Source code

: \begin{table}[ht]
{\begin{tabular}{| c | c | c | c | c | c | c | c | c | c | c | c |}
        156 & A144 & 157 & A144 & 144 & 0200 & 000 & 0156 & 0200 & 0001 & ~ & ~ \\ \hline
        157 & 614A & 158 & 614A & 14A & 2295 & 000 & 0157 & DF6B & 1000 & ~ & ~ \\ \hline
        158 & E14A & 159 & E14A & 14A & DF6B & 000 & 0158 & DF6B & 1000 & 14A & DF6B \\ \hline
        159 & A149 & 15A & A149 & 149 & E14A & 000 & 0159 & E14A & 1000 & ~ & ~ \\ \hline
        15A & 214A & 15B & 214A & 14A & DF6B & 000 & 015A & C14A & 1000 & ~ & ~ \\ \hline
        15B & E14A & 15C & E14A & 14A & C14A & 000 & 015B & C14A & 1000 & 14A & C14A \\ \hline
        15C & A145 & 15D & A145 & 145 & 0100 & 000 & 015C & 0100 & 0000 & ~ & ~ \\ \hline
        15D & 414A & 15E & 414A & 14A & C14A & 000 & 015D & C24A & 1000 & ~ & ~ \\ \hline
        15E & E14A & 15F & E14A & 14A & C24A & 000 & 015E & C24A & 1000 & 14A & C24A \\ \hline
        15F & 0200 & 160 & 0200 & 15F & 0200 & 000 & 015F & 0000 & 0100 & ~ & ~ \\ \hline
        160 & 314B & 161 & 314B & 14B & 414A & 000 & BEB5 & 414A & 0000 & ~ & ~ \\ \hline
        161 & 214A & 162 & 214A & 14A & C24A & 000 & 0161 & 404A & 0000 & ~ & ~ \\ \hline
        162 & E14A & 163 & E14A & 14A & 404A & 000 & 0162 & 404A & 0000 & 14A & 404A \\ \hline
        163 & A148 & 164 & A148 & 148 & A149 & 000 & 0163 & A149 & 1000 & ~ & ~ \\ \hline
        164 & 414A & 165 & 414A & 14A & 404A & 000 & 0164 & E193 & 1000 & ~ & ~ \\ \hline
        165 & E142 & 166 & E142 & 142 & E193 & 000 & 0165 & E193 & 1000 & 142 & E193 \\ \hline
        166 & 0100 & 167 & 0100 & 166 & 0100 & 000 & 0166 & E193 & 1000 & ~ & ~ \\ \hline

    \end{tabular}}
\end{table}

★ ★ ★ ★

**Requirement:**
When a line among the entries above contains "begin", copy it.

**Response area:**
: \begin{table}[ht]
{\begin{tabular}{| c | c | c | c | c | c | c | c | c | c | c | c |}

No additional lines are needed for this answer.